9. “Business skills and awareness of industry trends.”

Arunodoy Sur, writing for Cheeky Scientist, said, “If you want to be successful in these industries, you must learn to stay abreast of key business trends, including financial and regulatory changes influencing each industry sector. For example, you must learn to be aware of commercial implications of your project, as well as how your project fits into the bigger goals of your organization. … Get in the habit of researching new technologies and trends in the biotech and biopharma sectors.”

10. Understanding legal and regulatory issues.

That doesn’t mean you need to become a patent attorney, but if you plan to work in biopharma at some level, it’s important that you understand how the industry is regulated. Sur writes, “While working in academia, you’ve learned to follow rules and regulations related to the use of reagents, instrumentation, and the reporting of data and results. In industry, however, you must be aware of rules and regulations beyond those related to scientific research.”

What Do Industry Jobs Say?

Looking at some job postings for R&D Scientists on BioSpace will also provide some insight on what employers are looking for.

For example, R&D Scientist, NGS for BioPhase Solutions in Burlingame, Calif., wants someone with a PhD in Genetics, Molecular Biology, Biochemistry, Chemistry or a closely-related field, with a strong background in NGS methods, products, and applications.
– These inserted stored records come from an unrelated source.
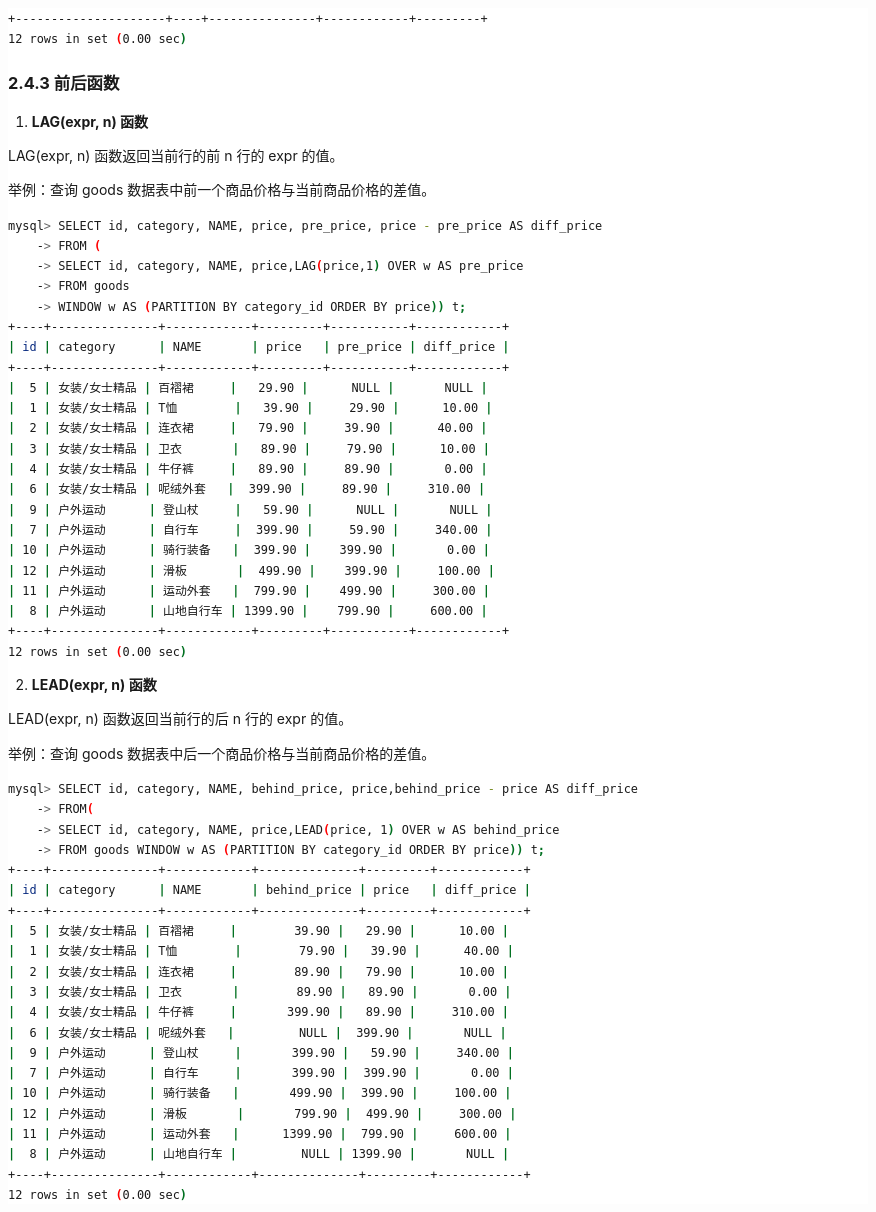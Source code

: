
 ```bash
+---------------------+----+---------------+------------+---------+
12 rows in set (0.00 sec)
```

### 2.4.3 前后函数

1. **LAG(expr, n) 函数**

LAG(expr, n) 函数返回当前行的前 n 行的 expr 的值。

举例：查询 goods 数据表中前一个商品价格与当前商品价格的差值。

```bash
mysql> SELECT id, category, NAME, price, pre_price, price - pre_price AS diff_price
    -> FROM (
    -> SELECT id, category, NAME, price,LAG(price,1) OVER w AS pre_price
    -> FROM goods
    -> WINDOW w AS (PARTITION BY category_id ORDER BY price)) t;
+----+---------------+------------+---------+-----------+------------+
| id | category      | NAME       | price   | pre_price | diff_price |
+----+---------------+------------+---------+-----------+------------+
|  5 | 女装/女士精品 | 百褶裙     |   29.90 |      NULL |       NULL |
|  1 | 女装/女士精品 | T恤        |   39.90 |     29.90 |      10.00 |
|  2 | 女装/女士精品 | 连衣裙     |   79.90 |     39.90 |      40.00 |
|  3 | 女装/女士精品 | 卫衣       |   89.90 |     79.90 |      10.00 |
|  4 | 女装/女士精品 | 牛仔裤     |   89.90 |     89.90 |       0.00 |
|  6 | 女装/女士精品 | 呢绒外套   |  399.90 |     89.90 |     310.00 |
|  9 | 户外运动      | 登山杖     |   59.90 |      NULL |       NULL |
|  7 | 户外运动      | 自行车     |  399.90 |     59.90 |     340.00 |
| 10 | 户外运动      | 骑行装备   |  399.90 |    399.90 |       0.00 |
| 12 | 户外运动      | 滑板       |  499.90 |    399.90 |     100.00 |
| 11 | 户外运动      | 运动外套   |  799.90 |    499.90 |     300.00 |
|  8 | 户外运动      | 山地自行车 | 1399.90 |    799.90 |     600.00 |
+----+---------------+------------+---------+-----------+------------+
12 rows in set (0.00 sec)
```

2. **LEAD(expr, n) 函数**

LEAD(expr, n) 函数返回当前行的后 n 行的 expr 的值。

举例：查询 goods 数据表中后一个商品价格与当前商品价格的差值。

```bash
mysql> SELECT id, category, NAME, behind_price, price,behind_price - price AS diff_price
    -> FROM(
    -> SELECT id, category, NAME, price,LEAD(price, 1) OVER w AS behind_price
    -> FROM goods WINDOW w AS (PARTITION BY category_id ORDER BY price)) t;
+----+---------------+------------+--------------+---------+------------+
| id | category      | NAME       | behind_price | price   | diff_price |
+----+---------------+------------+--------------+---------+------------+
|  5 | 女装/女士精品 | 百褶裙     |        39.90 |   29.90 |      10.00 |
|  1 | 女装/女士精品 | T恤        |        79.90 |   39.90 |      40.00 |
|  2 | 女装/女士精品 | 连衣裙     |        89.90 |   79.90 |      10.00 |
|  3 | 女装/女士精品 | 卫衣       |        89.90 |   89.90 |       0.00 |
|  4 | 女装/女士精品 | 牛仔裤     |       399.90 |   89.90 |     310.00 |
|  6 | 女装/女士精品 | 呢绒外套   |         NULL |  399.90 |       NULL |
|  9 | 户外运动      | 登山杖     |       399.90 |   59.90 |     340.00 |
|  7 | 户外运动      | 自行车     |       399.90 |  399.90 |       0.00 |
| 10 | 户外运动      | 骑行装备   |       499.90 |  399.90 |     100.00 |
| 12 | 户外运动      | 滑板       |       799.90 |  499.90 |     300.00 |
| 11 | 户外运动      | 运动外套   |      1399.90 |  799.90 |     600.00 |
|  8 | 户外运动      | 山地自行车 |         NULL | 1399.90 |       NULL |
+----+---------------+------------+--------------+---------+------------+
12 rows in set (0.00 sec)
```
They also want “excellent documentation skills” and “excellent communication skills: able to present data effectively.”

Another is Associate Scientist, Analytical Research & Development, Biologics, for Celgene (CELG) in Summit, NJ. This position calls for someone with a MS in Analytical Chemistry or related discipline. The individual needs “demonstrated experience with the use of state-of-the-art analytical methods and biophysical characterization techniques for therapeutic proteins such as HPLC, CE and Spectroscopy.” They also need “demonstrated experience in analytical method development,” and “knowledge of cGMP, FDA and ICH guidances and industry standards for therapeutic protein methods development and characterization.” They also ask for “proven ability to work effectively in team structures and collaborate with cross-functional internal/external partners,” “demonstrated ability for critical thinking, problem solving and creativity in the laboratory,” and “strong written and verbal communication skills, good interpersonal skills, ability to multi-task, and a strong desire to learn, contribute and collaborate.”

In the resume-writing world, things like “teamwork,” and “time management” and “leadership” and “communication” are called “soft skills.” Hard skills fall more into the category of, “DNA assembly,” or “assay development.” Both hard skills and soft skills are important and employers look for a combination when looking for staffers.

Your new career could be right around the corner with your combination of skills.